» Your assignment:
Where the data below contains pictures, omit them; output the rest word for word.

START Information given

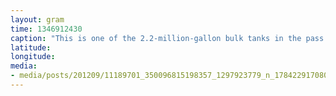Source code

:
 ```yaml
---
layout: gram
time: 1346912430
caption: "This is one of the 2.2-million-gallon bulk tanks in the pass. The white part is frost on the outside from the -15 degree fuel on the inside."
latitude: 
longitude: 
media:
- media/posts/201209/11189701_350096815198357_1297923779_n_17842291708000351.jpg
---
```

END Information given

» Task response:
Source code

:
 ```yaml
---
layout: gram
time: 1346912430
caption: "This is one of the 2.2-million-gallon bulk tanks in the pass. The white part is frost on the outside from the -15 degree fuel on the inside."
latitude: 
longitude: 
media:
- media/posts/201209/11189701_350096815198357_1297923779_n_17842291708000351.jpg
---
```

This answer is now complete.